Hearing Aids - Digital Hearing Aid Features, Options and Bluetooth

There are many options for hearing aids today and it can be confusing for a person to pick and choose among them. A hearing aid is only successful if it is matched to the lifestyle of the patient, not just the hearing loss itself. To navigate successfully through all of these features, it is crucial to have a qualified Hearing Professional assist you in the selection of the most appropriate hearing aids. Here are a few features that are growing in popularity and will help to resolve some of the issues hearing aid users have been complaining about for a long time.

Open fit (OTE)
This style of hearing aid has been around for several years now and has quickly become the most popular style of hearing aid on the market. If a new hearing aid model is released, it almost always has an open-fit version. High-frequency hearing losses were very difficult to fit with traditional custom aids or the standard Behind the Ear. With an open fit hearing aid, the canal is barely covered by a small thin dome that lets in sound naturally while amplifying only the sounds you have difficulty hearing, mainly in the high frequency range. The occlusion/plugged up sensation is now gone with open fit devices. With CRT (canal receiver technology) hearing aids, a wider range of hearing losses can now be fit with the availability of “power” receivers. Due to their small size, open fit hearing aids are the most cosmetically appealing.

Remote controls
One of the problems with small custom or open fit hearing aids is that they may be too small for a volume control and/or push button (to manually change the listening programs). This isn’t a problem if you like the automatic volume control or program changes that some models offer. For those who want more flexibility and control over their hearing aids, remote controls are available through several manufacturers. They can fit on your key chain, in your pocket, and even double as a watch.
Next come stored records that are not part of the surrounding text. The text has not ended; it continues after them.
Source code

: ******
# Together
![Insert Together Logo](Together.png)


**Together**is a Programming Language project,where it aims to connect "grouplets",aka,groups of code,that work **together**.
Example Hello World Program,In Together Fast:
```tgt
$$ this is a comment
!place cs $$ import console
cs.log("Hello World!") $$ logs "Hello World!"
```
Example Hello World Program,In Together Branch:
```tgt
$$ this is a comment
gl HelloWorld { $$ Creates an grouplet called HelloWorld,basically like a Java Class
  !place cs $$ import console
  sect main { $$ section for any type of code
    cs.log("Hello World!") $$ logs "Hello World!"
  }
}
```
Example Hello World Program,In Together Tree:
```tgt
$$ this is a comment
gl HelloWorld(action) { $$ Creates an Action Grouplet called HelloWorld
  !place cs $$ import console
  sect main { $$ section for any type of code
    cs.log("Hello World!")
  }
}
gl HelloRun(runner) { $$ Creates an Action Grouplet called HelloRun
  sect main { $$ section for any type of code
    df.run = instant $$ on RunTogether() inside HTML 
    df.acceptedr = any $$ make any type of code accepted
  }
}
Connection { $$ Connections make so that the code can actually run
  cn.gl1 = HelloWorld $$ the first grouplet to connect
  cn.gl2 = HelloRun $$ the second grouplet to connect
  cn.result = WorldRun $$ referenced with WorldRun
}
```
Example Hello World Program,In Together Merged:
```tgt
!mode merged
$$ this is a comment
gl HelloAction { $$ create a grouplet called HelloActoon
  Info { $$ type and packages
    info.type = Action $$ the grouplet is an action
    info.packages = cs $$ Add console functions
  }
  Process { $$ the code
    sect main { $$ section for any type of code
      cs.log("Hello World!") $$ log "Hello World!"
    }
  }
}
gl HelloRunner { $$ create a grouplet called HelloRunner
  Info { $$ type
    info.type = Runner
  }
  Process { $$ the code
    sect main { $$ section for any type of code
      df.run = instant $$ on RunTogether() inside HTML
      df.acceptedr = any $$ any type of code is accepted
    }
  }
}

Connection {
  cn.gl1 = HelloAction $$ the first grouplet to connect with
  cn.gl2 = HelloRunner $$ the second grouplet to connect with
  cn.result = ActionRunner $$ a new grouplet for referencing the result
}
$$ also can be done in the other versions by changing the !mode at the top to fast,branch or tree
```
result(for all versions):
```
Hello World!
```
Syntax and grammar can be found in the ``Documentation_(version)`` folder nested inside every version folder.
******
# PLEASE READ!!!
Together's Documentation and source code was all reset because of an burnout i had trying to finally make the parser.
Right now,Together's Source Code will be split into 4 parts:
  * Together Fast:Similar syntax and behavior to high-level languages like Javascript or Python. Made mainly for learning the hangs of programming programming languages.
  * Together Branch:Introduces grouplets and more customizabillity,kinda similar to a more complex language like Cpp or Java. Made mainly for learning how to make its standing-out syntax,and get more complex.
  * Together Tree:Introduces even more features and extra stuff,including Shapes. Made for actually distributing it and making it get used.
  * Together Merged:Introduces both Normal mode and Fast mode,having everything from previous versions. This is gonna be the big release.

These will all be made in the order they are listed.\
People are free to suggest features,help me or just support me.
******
Data-Logging

is one of the bigger breakthroughs experienced in the industry the past few years. With data-logging, the hearing aids actually record how you use the hearing aids AND the different listening environments in which you are exposed on an everyday basis. This gives the local Professional strong objective data to further customize the hearing aids for you as you progress through the trial period. Before data-logging Hearing Professionals had to frequently make educated guesses about how to fine-tune a person’s hearing aids when they came in with complaints.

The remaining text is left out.